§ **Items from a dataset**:
________________________

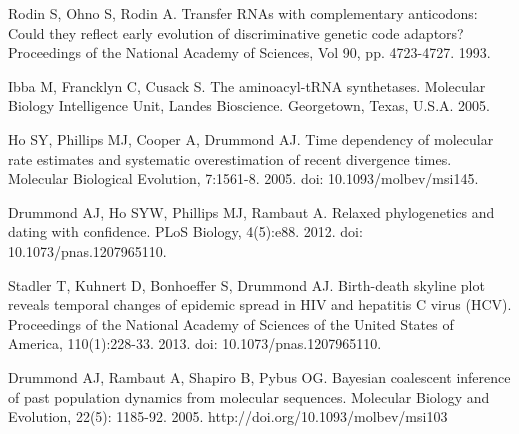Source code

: \documentclass[10pt,letterpaper]{article}
\begin{document}
\begin{thebibliography}{10}
Rodin S, Ohno S, Rodin A.
\newblock Transfer RNAs with complementary anticodons: Could they reflect early evolution of discriminative genetic code adaptors?
\newblock Proceedings of the National Academy of Sciences, Vol 90, pp. 4723-4727. 1993.

Ibba M, Francklyn C, Cusack S.
\newblock The aminoacyl-tRNA synthetases.
\newblock Molecular Biology Intelligence Unit, Landes Bioscience. Georgetown, Texas, U.S.A. 2005.

Ho SY, Phillips MJ, Cooper A, Drummond AJ.
\newblock Time dependency of molecular rate estimates and systematic overestimation of recent divergence times.
\newblock Molecular Biological Evolution, 7:1561-8. 2005. doi: 10.1093/molbev/msi145.

Drummond AJ, Ho SYW, Phillips MJ, Rambaut A.
\newblock Relaxed phylogenetics and dating with confidence.
\newblock PLoS Biology, 4(5):e88. 2012. doi: 10.1073/pnas.1207965110.

Stadler T, Kuhnert D, Bonhoeffer S, Drummond AJ.
\newblock Birth-death skyline plot reveals temporal changes of epidemic spread in HIV and hepatitis C virus (HCV).
\newblock Proceedings of the National Academy of Sciences of the United States of America, 110(1):228-33. 2013. doi: 10.1073/pnas.1207965110.

Drummond AJ, Rambaut A, Shapiro B, Pybus OG.
\newblock Bayesian coalescent inference of past population dynamics from molecular sequences.
\newblock Molecular Biology and Evolution, 22(5): 1185-92. 2005. http://doi.org/10.1093/molbev/msi103

\end{thebibliography}
\end{document}
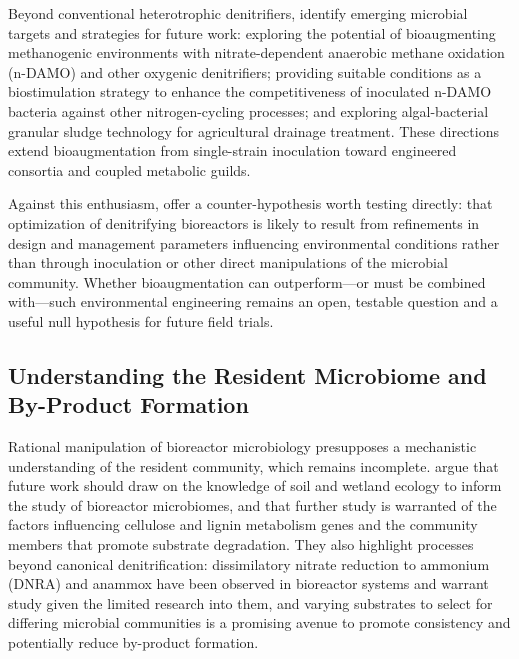 \documentclass[11pt]{article}
\begin{document}
Beyond conventional heterotrophic denitrifiers, \textcite{Wang2025b} identify emerging microbial targets and strategies for future work: exploring the potential of bioaugmenting methanogenic environments with nitrate-dependent anaerobic methane oxidation (n-DAMO) and other oxygenic denitrifiers; providing suitable conditions as a biostimulation strategy to enhance the competitiveness of inoculated n-DAMO bacteria against other nitrogen-cycling processes; and exploring algal-bacterial granular sludge technology for agricultural drainage treatment. These directions extend bioaugmentation from single-strain inoculation toward engineered consortia and coupled metabolic guilds.

Against this enthusiasm, \textcite{Hathaway2015} offer a counter-hypothesis worth testing directly: that optimization of denitrifying bioreactors is likely to result from refinements in design and management parameters influencing environmental conditions rather than through inoculation or other direct manipulations of the microbial community. Whether bioaugmentation can outperform---or must be combined with---such environmental engineering remains an open, testable question and a useful null hypothesis for future field trials.

\subsection{Understanding the Resident Microbiome and By-Product Formation}
Rational manipulation of bioreactor microbiology presupposes a mechanistic understanding of the resident community, which remains incomplete. \textcite{Hartfiel2022} argue that future work should draw on the knowledge of soil and wetland ecology to inform the study of bioreactor microbiomes, and that further study is warranted of the factors influencing cellulose and lignin metabolism genes and the community members that promote substrate degradation. They also highlight processes beyond canonical denitrification: dissimilatory nitrate reduction to ammonium (DNRA) and anammox have been observed in bioreactor systems and warrant study given the limited research into them, and varying substrates to select for differing microbial communities is a promising avenue to promote consistency and potentially reduce by-product formation.
\end{document}
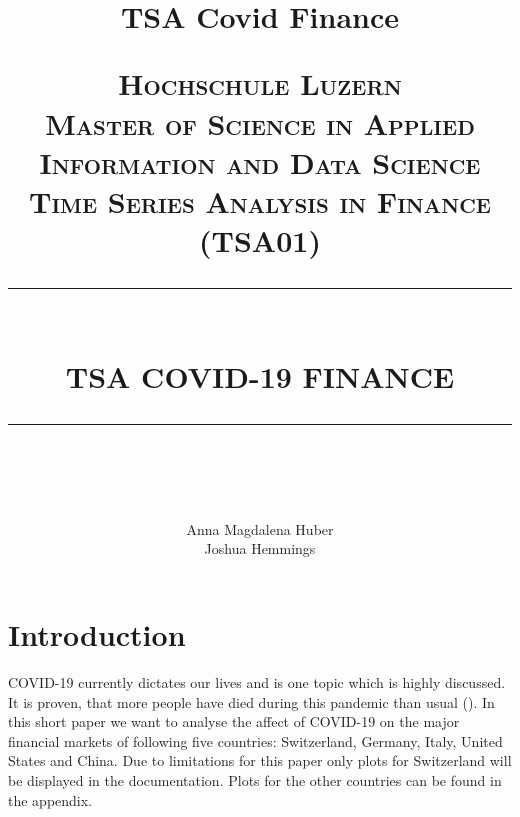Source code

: \documentclass[11pt]{article}
\title{TSA Covid Finance}
\begin{document}


\newcommand{\HRule}[1]{\rule{\linewidth}{#1}}
\onehalfspacing
\setcounter{tocdepth}{5}
\setcounter{secnumdepth}{5}

\pagestyle{fancy}
\setlength\headheight{20pt}

\title{ \normalsize \textsc{Hochschule Luzern\\
Master of Science in Applied Information and Data Science \\
Time Series Analysis in Finance (TSA01)}
		\\ [8.0cm]
		\HRule{2pt} \\
		\LARGE \textbf{\uppercase{TSA COVID-19 Finance}}
		\HRule{2pt} \\ [3cm]
		\normalsize  \vspace*{10\baselineskip}}

\date{}

\author{
	Anna Magdalena Huber \\ 
    Joshua Hemmings }
\newpage
\maketitle

\clearpage


\section{Introduction}
COVID-19 currently dictates our lives and is one topic which is highly discussed. It is proven, that more people have died during this pandemic than usual (\cite{owidcoronavirus}). In this short paper we want to analyse the affect of COVID-19 on the major financial markets of following five countries: Switzerland, Germany, Italy, United States and China. Due to limitations for this paper only plots for Switzerland will be displayed in the documentation. Plots for the other countries can be found in the appendix.
\end{document}
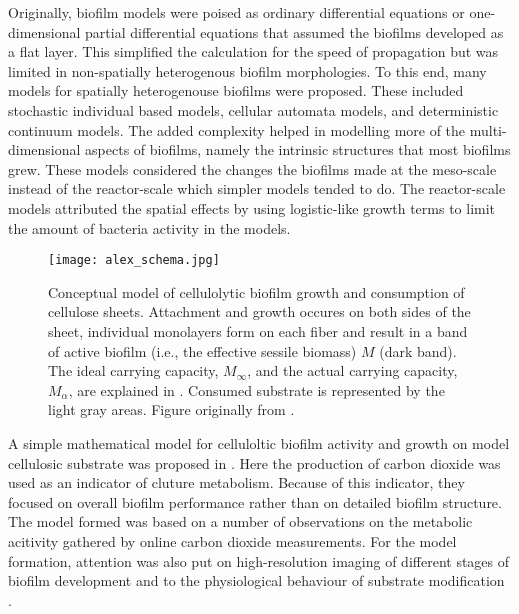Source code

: Originally, biofilm models were poised as ordinary differential equations or one-dimensional partial differential equations that assumed the biofilms developed as a flat layer.
This simplified the calculation for the speed of propagation but was limited in non-spatially heterogenous biofilm morphologies. %
To this end, many models for spatially heterogenouse biofilms were proposed.
These included stochastic individual based models, cellular automata models, and deterministic continuum models. %
The added complexity helped in modelling more of the multi-dimensional aspects of biofilms, namely the intrinsic structures that most biofilms grew.
These models considered the changes the biofilms made at the meso-scale instead of the reactor-scale which simpler models tended to do.
The reactor-scale models attributed the spatial effects by using logistic-like growth terms to limit the amount of bacteria activity in the models. %


\begin{figure}[h!tbp]
  \centering
  \texttt{[image: alex\_schema.jpg]}
  \caption{Conceptual model of cellulolytic biofilm growth and consumption of cellulose sheets. 
    Attachment and growth occures on both sides of the sheet, individual monolayers form on each fiber and result in a band of active biofilm (i.e., the effective sessile biomass) $M$ (dark band). 
    The ideal carrying capacity, $M_{\infty}$, and the actual carrying capacity, $M_{\alpha}$, are explained in \cite{dumitrache2014understanding}.
    Consumed substrate is represented by the light gray areas.
    Figure originally from \cite{dumitrache2015mathematicalModeling}.
  }
  \label{fig:alex_schema}
\end{figure}

A simple mathematical model for celluloltic biofilm activity and growth on model cellulosic substrate was proposed in \cite{dumitrache2014understanding}. 
Here the production of carbon dioxide was used as an indicator of cluture metabolism.
Because of this indicator, they focused on overall biofilm performance rather than on detailed biofilm structure.
The model formed was based on a number of observations on the metabolic acitivity gathered by online carbon dioxide measurements.
For the model formation, attention was also put on high-resolution imaging of different stages of biofilm development \citep{dumitrache2013formFunction} and to the physiological behaviour of substrate modification \citep{dumitrache2013tracking}.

________________________

§ **Required action**: Beginning with the first line of the records and ending with the line that contains "recent divergence times.", reproduce every line exactly, omitting pictures and adding nothing.

§ **Output**:
Source code

: \documentclass[10pt,letterpaper]{article}
\begin{document}
\begin{thebibliography}{10}
Rodin S, Ohno S, Rodin A.
\newblock Transfer RNAs with complementary anticodons: Could they reflect early evolution of discriminative genetic code adaptors?
\newblock Proceedings of the National Academy of Sciences, Vol 90, pp. 4723-4727. 1993.

Ibba M, Francklyn C, Cusack S.
\newblock The aminoacyl-tRNA synthetases.
\newblock Molecular Biology Intelligence Unit, Landes Bioscience. Georgetown, Texas, U.S.A. 2005.

Ho SY, Phillips MJ, Cooper A, Drummond AJ.
\newblock Time dependency of molecular rate estimates and systematic overestimation of recent divergence times.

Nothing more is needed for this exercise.